EXERCISE MATERIAL:
#####

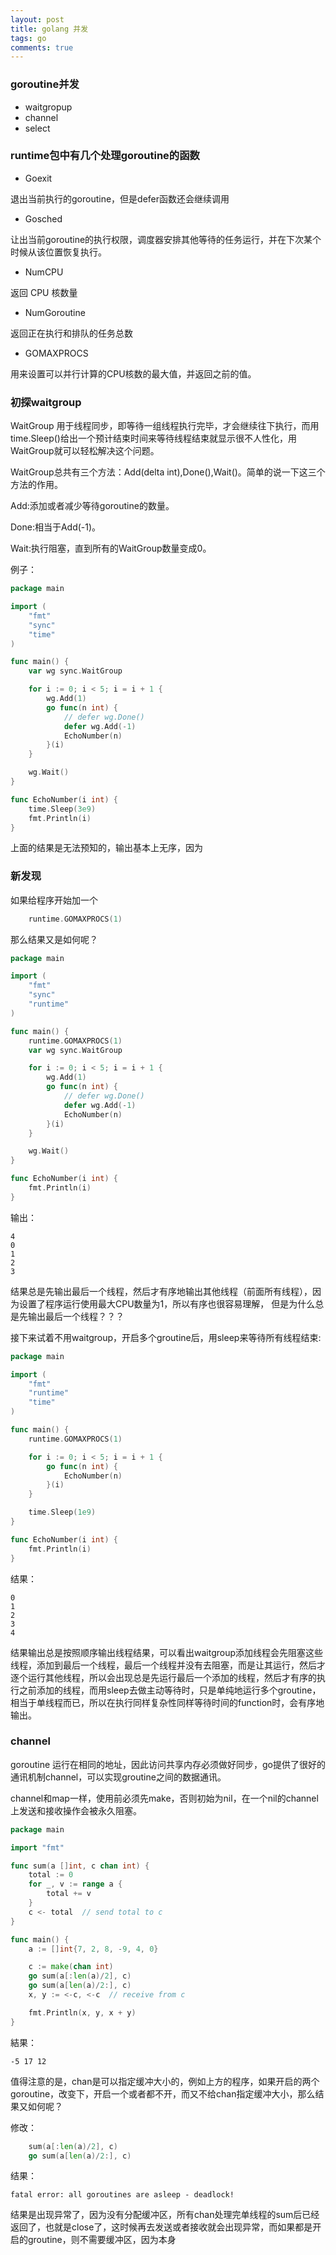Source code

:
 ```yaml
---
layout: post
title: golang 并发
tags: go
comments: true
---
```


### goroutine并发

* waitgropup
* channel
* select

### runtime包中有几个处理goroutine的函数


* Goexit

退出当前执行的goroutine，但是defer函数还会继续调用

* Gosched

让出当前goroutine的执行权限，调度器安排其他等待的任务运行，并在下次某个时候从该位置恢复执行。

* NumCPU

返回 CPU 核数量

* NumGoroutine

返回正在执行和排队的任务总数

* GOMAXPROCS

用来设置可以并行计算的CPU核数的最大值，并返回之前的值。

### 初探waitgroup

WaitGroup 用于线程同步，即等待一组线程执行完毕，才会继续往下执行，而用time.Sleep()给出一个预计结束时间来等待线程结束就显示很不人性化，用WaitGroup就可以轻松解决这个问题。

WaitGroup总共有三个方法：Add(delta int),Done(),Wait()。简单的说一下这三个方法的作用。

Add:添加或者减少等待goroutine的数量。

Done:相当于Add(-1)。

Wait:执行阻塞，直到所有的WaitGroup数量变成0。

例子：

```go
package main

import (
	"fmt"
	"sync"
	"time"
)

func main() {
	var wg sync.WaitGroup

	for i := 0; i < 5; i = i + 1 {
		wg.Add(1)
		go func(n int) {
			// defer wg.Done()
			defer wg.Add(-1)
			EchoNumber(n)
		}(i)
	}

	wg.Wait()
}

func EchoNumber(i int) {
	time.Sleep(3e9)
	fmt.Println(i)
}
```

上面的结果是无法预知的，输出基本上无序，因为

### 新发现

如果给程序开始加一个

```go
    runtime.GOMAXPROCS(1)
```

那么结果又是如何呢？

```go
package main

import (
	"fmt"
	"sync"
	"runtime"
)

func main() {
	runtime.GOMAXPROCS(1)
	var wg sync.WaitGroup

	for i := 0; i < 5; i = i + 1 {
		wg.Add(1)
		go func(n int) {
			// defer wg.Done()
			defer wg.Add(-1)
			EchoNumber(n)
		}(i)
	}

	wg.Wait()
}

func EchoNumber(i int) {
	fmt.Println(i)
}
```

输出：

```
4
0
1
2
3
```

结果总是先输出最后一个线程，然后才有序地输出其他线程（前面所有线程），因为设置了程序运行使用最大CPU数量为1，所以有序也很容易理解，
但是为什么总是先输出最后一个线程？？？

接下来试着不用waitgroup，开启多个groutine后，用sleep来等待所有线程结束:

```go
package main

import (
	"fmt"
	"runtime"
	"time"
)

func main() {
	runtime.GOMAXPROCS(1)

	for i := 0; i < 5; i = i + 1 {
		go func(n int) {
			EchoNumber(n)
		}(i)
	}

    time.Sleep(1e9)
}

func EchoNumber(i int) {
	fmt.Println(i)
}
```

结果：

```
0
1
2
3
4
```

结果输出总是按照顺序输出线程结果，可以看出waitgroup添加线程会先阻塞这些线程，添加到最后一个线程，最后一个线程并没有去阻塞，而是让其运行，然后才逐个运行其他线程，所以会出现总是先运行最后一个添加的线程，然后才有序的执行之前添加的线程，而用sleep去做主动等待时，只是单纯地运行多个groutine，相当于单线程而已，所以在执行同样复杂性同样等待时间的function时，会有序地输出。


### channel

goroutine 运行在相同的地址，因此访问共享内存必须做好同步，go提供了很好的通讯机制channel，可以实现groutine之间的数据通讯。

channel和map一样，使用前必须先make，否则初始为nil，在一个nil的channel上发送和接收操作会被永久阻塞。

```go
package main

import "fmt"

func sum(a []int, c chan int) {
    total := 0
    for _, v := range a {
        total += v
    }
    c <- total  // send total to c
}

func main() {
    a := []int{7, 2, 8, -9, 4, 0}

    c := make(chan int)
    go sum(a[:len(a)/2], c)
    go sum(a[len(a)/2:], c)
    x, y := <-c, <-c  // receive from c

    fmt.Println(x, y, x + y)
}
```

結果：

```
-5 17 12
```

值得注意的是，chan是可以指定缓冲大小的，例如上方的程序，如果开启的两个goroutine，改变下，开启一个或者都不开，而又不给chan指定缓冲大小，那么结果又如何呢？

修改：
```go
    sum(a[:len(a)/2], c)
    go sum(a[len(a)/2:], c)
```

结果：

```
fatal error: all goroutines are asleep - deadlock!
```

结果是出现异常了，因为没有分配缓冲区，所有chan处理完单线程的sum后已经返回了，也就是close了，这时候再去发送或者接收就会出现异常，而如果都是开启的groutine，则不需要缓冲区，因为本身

#####

TASK ITEM: Omit every picture while transcribing the records above exactly.

FINISHED TASK:
Source code

:
 ```yaml
---
layout: post
title: golang 并发
tags: go
comments: true
---
```


### goroutine并发

* waitgropup
* channel
* select

### runtime包中有几个处理goroutine的函数


* Goexit

退出当前执行的goroutine，但是defer函数还会继续调用

* Gosched

让出当前goroutine的执行权限，调度器安排其他等待的任务运行，并在下次某个时候从该位置恢复执行。

* NumCPU

返回 CPU 核数量

* NumGoroutine

返回正在执行和排队的任务总数

* GOMAXPROCS

用来设置可以并行计算的CPU核数的最大值，并返回之前的值。

### 初探waitgroup

WaitGroup 用于线程同步，即等待一组线程执行完毕，才会继续往下执行，而用time.Sleep()给出一个预计结束时间来等待线程结束就显示很不人性化，用WaitGroup就可以轻松解决这个问题。

WaitGroup总共有三个方法：Add(delta int),Done(),Wait()。简单的说一下这三个方法的作用。

Add:添加或者减少等待goroutine的数量。

Done:相当于Add(-1)。

Wait:执行阻塞，直到所有的WaitGroup数量变成0。

例子：

```go
package main

import (
	"fmt"
	"sync"
	"time"
)

func main() {
	var wg sync.WaitGroup

	for i := 0; i < 5; i = i + 1 {
		wg.Add(1)
		go func(n int) {
			// defer wg.Done()
			defer wg.Add(-1)
			EchoNumber(n)
		}(i)
	}

	wg.Wait()
}

func EchoNumber(i int) {
	time.Sleep(3e9)
	fmt.Println(i)
}
```

上面的结果是无法预知的，输出基本上无序，因为

### 新发现

如果给程序开始加一个

```go
    runtime.GOMAXPROCS(1)
```

那么结果又是如何呢？

```go
package main

import (
	"fmt"
	"sync"
	"runtime"
)

func main() {
	runtime.GOMAXPROCS(1)
	var wg sync.WaitGroup

	for i := 0; i < 5; i = i + 1 {
		wg.Add(1)
		go func(n int) {
			// defer wg.Done()
			defer wg.Add(-1)
			EchoNumber(n)
		}(i)
	}

	wg.Wait()
}

func EchoNumber(i int) {
	fmt.Println(i)
}
```

输出：

```
4
0
1
2
3
```

结果总是先输出最后一个线程，然后才有序地输出其他线程（前面所有线程），因为设置了程序运行使用最大CPU数量为1，所以有序也很容易理解，
但是为什么总是先输出最后一个线程？？？

接下来试着不用waitgroup，开启多个groutine后，用sleep来等待所有线程结束:

```go
package main

import (
	"fmt"
	"runtime"
	"time"
)

func main() {
	runtime.GOMAXPROCS(1)

	for i := 0; i < 5; i = i + 1 {
		go func(n int) {
			EchoNumber(n)
		}(i)
	}

    time.Sleep(1e9)
}

func EchoNumber(i int) {
	fmt.Println(i)
}
```

结果：

```
0
1
2
3
4
```

结果输出总是按照顺序输出线程结果，可以看出waitgroup添加线程会先阻塞这些线程，添加到最后一个线程，最后一个线程并没有去阻塞，而是让其运行，然后才逐个运行其他线程，所以会出现总是先运行最后一个添加的线程，然后才有序的执行之前添加的线程，而用sleep去做主动等待时，只是单纯地运行多个groutine，相当于单线程而已，所以在执行同样复杂性同样等待时间的function时，会有序地输出。


### channel

goroutine 运行在相同的地址，因此访问共享内存必须做好同步，go提供了很好的通讯机制channel，可以实现groutine之间的数据通讯。

channel和map一样，使用前必须先make，否则初始为nil，在一个nil的channel上发送和接收操作会被永久阻塞。

```go
package main

import "fmt"

func sum(a []int, c chan int) {
    total := 0
    for _, v := range a {
        total += v
    }
    c <- total  // send total to c
}

func main() {
    a := []int{7, 2, 8, -9, 4, 0}

    c := make(chan int)
    go sum(a[:len(a)/2], c)
    go sum(a[len(a)/2:], c)
    x, y := <-c, <-c  // receive from c

    fmt.Println(x, y, x + y)
}
```

結果：

```
-5 17 12
```

值得注意的是，chan是可以指定缓冲大小的，例如上方的程序，如果开启的两个goroutine，改变下，开启一个或者都不开，而又不给chan指定缓冲大小，那么结果又如何呢？

修改：
```go
    sum(a[:len(a)/2], c)
    go sum(a[len(a)/2:], c)
```

结果：

```
fatal error: all goroutines are asleep - deadlock!
```

结果是出现异常了，因为没有分配缓冲区，所有chan处理完单线程的sum后已经返回了，也就是close了，这时候再去发送或者接收就会出现异常，而如果都是开启的groutine，则不需要缓冲区，因为本身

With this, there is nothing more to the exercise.